A man who served 15 years for the gruesome murder of a famous German actor is taking legal action against Wikipedia for reporting the conviction.

Attorneys took the action on behalf of Wolfgang Werlé, one of two men to receive a life sentence for the 1990 murder of Walter Sedlmayr. In a letter sent late last month to Wikipedia officials, they didn't dispute their client was found guilty, but they nonetheless demanded Wikipedia's English language biography of the Bavarian star suppress the convicted murder's name because he is considered a private individual under German law.

5. Attackers Conceal Exploit Sites With Twitter API
I loves me a unique virus design!! Malicious scripts being used to cause drive-by downloads on infected websites are generating their destination domain names from the second character of each of the top-30 trending twitter topics. This ensures that the resulting domains cannot be calculated in advance, making it very difficult to lock out the necessary domains, as was the approach with the well known Conficker virus.

Drive-by exploit writers have been spotted using a popular Twitter command to send web surfers to malicious sites, a technique that helps conceal the devious deed.

The microblogging site makes application programming interfaces (APIs) such as this one available so legitimate websites can easily plug into the top topics being tweeted. As the concerns and opinions of Twitter users change over time, so too will the so-called top 30 trending topics.

6. Microsoft Defends Hotmail's Cookie Requirement
Whoops. Microsoft is now requring Hotmail users to accept 3rd-party cookies in order to log out of their accounts. They're claiming it "improves security", though how that is the case is anyone's guess.

Microsoft has said its new policy of requiring users to accept third party cookies to log out of Hotmail improves security.

Some readers who contacted El Reg said it raises the risk that accounts will be compromised on public machines, while others who do not allow third party cookies simply found the error message when they tried to log out irritating.

7. MS Forensics Tool Leaks Onto the Web
Another whoops. Microsoft's "Computer Online Forensic Evidence Extractor" has leaked onto the Internet via BitTorrent, letting anyone see the innards of a controversial tool designed to automagically extract evidence from computers seized by police.

Microsoft's point-and-click "computer forensics for cops" tool has leaked onto the web.

COFEE (Computer Online Forensic Evidence Extractor) is designed to allow law enforcement officers to collect digital evidence from a suspect's PC without requiring any particular expertise. Using the technology - which recovers a list of processes running on an active computer at the scene of an investigation - involves inserting a specially adapted USB stick into a computer.

Grabbing data from a PC without interfering with the machine is no substitute for a detailed examination by experts where something amiss is discovered, but still attractive to the computer crime authorities. It allows police to search a computer's internet history, analyse systems and data stored and even decrypt passwords, without having to transport the machine to a lab. It does this in a fraction of the time the process would normally require.

8. Using Photosynthesis to Power Hydrogen Production
This is just too cool!! Why are there no hydrogen cards available to the public!!!

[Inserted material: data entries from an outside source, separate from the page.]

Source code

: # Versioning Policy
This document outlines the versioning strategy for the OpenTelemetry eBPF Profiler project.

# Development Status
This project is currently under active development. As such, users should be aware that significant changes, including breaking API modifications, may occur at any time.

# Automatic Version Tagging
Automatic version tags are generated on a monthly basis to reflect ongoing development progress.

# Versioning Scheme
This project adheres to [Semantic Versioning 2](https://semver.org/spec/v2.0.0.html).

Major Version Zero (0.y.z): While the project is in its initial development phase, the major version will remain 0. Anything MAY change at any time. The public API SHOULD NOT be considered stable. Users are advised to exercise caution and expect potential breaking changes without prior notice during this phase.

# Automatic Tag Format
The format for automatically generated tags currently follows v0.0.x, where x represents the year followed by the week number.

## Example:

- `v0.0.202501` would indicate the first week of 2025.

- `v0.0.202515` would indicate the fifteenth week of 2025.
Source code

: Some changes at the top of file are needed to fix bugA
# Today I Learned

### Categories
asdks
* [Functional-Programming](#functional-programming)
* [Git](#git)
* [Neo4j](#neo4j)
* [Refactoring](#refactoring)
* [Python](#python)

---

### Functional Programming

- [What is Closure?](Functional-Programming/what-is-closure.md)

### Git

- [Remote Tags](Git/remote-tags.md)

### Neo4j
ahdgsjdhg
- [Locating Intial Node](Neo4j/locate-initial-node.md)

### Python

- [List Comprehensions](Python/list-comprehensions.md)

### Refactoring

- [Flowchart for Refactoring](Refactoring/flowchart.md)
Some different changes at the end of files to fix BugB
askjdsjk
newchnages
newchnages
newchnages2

The processes we use to obtain fuel, from pumping fossil fuels up from beneath the ocean to harvesting crops to turn into ethanol, create many environmental and practical concerns. These types of fuel work fine with the current generation of cars, but hydrogen has sometimes been touted as the fuel of the future. A publication in Nature Nanotechnology describes how researchers have found a way to use the photosynthetic machinery of a bacteria to produce the hydrogen equivalent of up to 79 gallons of gas per-acre, per-day. Their technique involved capturing the electrons produced during photosynthesis and binding them to some strategically placed protons.

The production of fuel has accelerated lately, from waiting millions of years for fossil fuels to waiting a few days or weeks for biomass-derived fuels such as ethanol. However, biomass fuels still present some difficulties: the fuel produced relative to the land area required is pretty small (the equivalent of a little more than a gallon of gas per acre), the conversion to ethanol requires a distilling period, and all the materials for making the fuel must be harvested, handled, and transported, all of which requires a significant energy expenditure.

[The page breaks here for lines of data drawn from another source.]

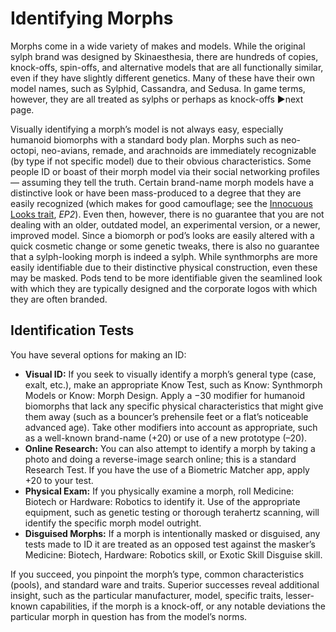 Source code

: # Identifying Morphs

Morphs come in a wide variety of makes and models. While the original sylph brand was designed by Skinaesthesia, there are hundreds of copies, knock-offs, spin-offs, and alternative models that are all functionally similar, even if they have slightly different genetics. Many of these have their own model names, such as Sylphid, Cassandra, and Sedusa. In game terms, however, they are all treated as sylphs or perhaps as knock-offs ▶next page.

Visually identifying a morph’s model is not always easy, especially humanoid biomorphs with a standard body plan. Morphs such as neo-octopi, neo-avians, remade, and arachnoids are immediately recognizable (by type if not specific model) due to their obvious characteristics. Some people ID or boast of their morph model via their social networking profiles — assuming they tell the truth. Certain brand-name morph models have a distinctive look or have been mass-produced to a degree that they are easily recognized (which makes for good camouflage; see the [Innocuous Looks trait](../../../04/28-traits.md#innocuous-looks), _EP2_). Even then, however, there is no guarantee that you are not dealing with an older, outdated model, an experimental version, or a newer, improved model. Since a biomorph or pod’s looks are easily altered with a quick cosmetic change or some genetic tweaks, there is also no guarantee that a sylph-looking morph is indeed a sylph. While synthmorphs are more easily identifiable due to their distinctive physical construction, even these may be masked. Pods tend to be more identifiable given the seamlined look with which they are typically designed and the corporate logos with which they are often branded.

## Identification Tests

You have several options for making an ID:

- **Visual ID:** If you seek to visually identify a morph’s general type (case, exalt, etc.), make an appropriate Know Test, such as Know: Synthmorph Models or Know: Morph Design. Apply a −30 modifier for humanoid biomorphs that lack any specific physical characteristics that might give them away (such as a bouncer’s prehensile feet or a flat’s noticeable advanced age). Take other modifiers into account as appropriate, such as a well-known brand-name (+20) or use of a new prototype (–20).
- **Online Research:** You can also attempt to identify a morph by taking a photo and doing a reverse-image search online; this is a standard Research Test. If you have the use of a Biometric Matcher app, apply +20 to your test.
- **Physical Exam:** If you physically examine a morph, roll Medicine: Biotech or Hardware: Robotics to identify it. Use of the appropriate equipment, such as genetic testing or thorough terahertz scanning, will identify the specific morph model outright.
- **Disguised Morphs:** If a morph is intentionally masked or disguised, any tests made to ID it are treated as an opposed test against the masker’s Medicine: Biotech, Hardware: Robotics skill, or Exotic Skill Disguise skill.

If you succeed, you pinpoint the morph’s type, common characteristics (pools), and standard ware and traits. Superior successes reveal additional insight, such as the particular manufacturer, model, specific traits, lesser-known capabilities, if the morph is a knock-off, or any notable deviations the particular morph in question has from the model’s norms.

9. Christopher Walken Performs Lady Gaga's Poker Face
You just gotta love Christopher Walken. Be sure to check out the awesome mashup with the real song here.

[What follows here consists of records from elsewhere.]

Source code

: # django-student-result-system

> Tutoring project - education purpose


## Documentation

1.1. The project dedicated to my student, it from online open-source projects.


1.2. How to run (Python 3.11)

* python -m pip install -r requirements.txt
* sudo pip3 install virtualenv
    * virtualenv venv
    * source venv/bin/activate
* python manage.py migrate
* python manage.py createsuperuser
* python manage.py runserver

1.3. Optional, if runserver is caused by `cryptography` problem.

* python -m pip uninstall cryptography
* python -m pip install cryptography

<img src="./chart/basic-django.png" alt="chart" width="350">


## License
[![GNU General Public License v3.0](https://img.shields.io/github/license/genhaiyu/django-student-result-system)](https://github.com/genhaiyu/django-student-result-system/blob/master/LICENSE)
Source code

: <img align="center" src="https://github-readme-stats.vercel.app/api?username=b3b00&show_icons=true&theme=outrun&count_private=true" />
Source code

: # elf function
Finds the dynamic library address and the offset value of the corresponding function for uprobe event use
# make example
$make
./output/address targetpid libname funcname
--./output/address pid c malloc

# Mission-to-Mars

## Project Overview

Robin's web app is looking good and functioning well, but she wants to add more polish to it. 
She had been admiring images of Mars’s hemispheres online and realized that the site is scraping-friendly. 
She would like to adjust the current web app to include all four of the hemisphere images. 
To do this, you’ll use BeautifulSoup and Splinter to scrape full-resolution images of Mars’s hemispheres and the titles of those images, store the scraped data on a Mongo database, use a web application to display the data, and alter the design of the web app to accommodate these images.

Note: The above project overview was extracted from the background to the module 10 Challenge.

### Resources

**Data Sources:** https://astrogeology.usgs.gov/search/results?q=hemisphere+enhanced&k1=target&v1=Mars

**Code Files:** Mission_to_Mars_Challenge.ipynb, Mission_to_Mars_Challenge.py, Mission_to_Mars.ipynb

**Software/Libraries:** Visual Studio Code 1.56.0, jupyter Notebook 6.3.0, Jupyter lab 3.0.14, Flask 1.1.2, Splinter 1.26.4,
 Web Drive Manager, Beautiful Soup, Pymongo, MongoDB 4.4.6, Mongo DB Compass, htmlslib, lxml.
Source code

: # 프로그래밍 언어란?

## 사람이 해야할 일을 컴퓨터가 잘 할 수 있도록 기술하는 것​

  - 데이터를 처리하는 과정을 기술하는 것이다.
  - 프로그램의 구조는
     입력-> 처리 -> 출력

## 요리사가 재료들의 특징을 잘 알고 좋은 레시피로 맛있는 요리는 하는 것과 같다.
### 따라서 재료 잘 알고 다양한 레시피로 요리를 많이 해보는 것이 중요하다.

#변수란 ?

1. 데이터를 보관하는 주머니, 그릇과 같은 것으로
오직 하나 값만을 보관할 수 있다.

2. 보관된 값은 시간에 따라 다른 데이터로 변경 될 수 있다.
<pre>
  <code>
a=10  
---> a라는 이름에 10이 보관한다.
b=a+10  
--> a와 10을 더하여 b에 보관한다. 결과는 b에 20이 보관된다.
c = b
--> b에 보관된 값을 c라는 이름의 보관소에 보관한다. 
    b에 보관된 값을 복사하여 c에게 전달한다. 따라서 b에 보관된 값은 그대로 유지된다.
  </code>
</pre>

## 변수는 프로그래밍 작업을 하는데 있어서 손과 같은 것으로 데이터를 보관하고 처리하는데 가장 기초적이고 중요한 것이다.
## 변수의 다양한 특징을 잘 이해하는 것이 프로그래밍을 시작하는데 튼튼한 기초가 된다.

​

Developer's Corner / Re: Google Go
« on: November 12, 2009, 04:58 AM »
I haven't taken a look at the language yet, but i think it's a bad sign that it has such a pretentious and, worst of all, search-engine-unfriendly name.  That name virtual guarantees you would have an extremely difficult time searching for help on the language (unless of course the company that controls the dominant search engine can bias search results.. oops.. conflict of interest anyone?)  Seriously though, that is an extremely stupid and spoiled-brat-like decision to make regarding naming a language.
I have to say Mouse Man that I totally understand where you're coming from. Having installed Windows 7 at RC as my primary desktop OS, I have suffered greatly at the hands of those who would create a product that doesn't handle searches well. I feel your pain!!

It is an interesting choice to release a language with compilers available for only Linux and OS X .. I would have expected a Windows installer to be the first thing they would make sure to offer :D.
Agreed, though porting it from gcc to MinGW will probably be a bitch. Since they already had it for gcc I suppose they expect to (or someone to) port it now anyway.

I have been working on a programming language, also called Go, for the last 10 years. There have been papers published on this and I have a book.
I would appreciate it if google changed the name of this language; as I do not want to have to
change my language!"
very interesting find rgdot.  now the normal way big corporations deal with such problems is just to throw money and job offers at the people they infringe on and then just keep on truckin'.  let's see if google is any different..
If that. I'd imagine Google could easily get away with not giving a crap, there was a project called "go" on Google Code when they chose the name after all.

On an unrelated note, does anyone think this language is distinctive enough to be worth breaking away from C for? (assuming you're still using C, no comments in that vein plzkthx)


Developer's Corner / Google Go
« on: November 11, 2009, 07:35 PM »
We'll dispense with the unnecessary "Google is evil, despite what they say" diatribe and get right to the good stuff: Google have opened up a new programming language that they're calling Google 'Go'. It's based heavily on C but it looks to me like it's a little more "functional" in terms of syntax. Their goals were apparently faster compile times (were they thinking of C or C++?) and a more expessive syntax (hence the "functional" bit I guess).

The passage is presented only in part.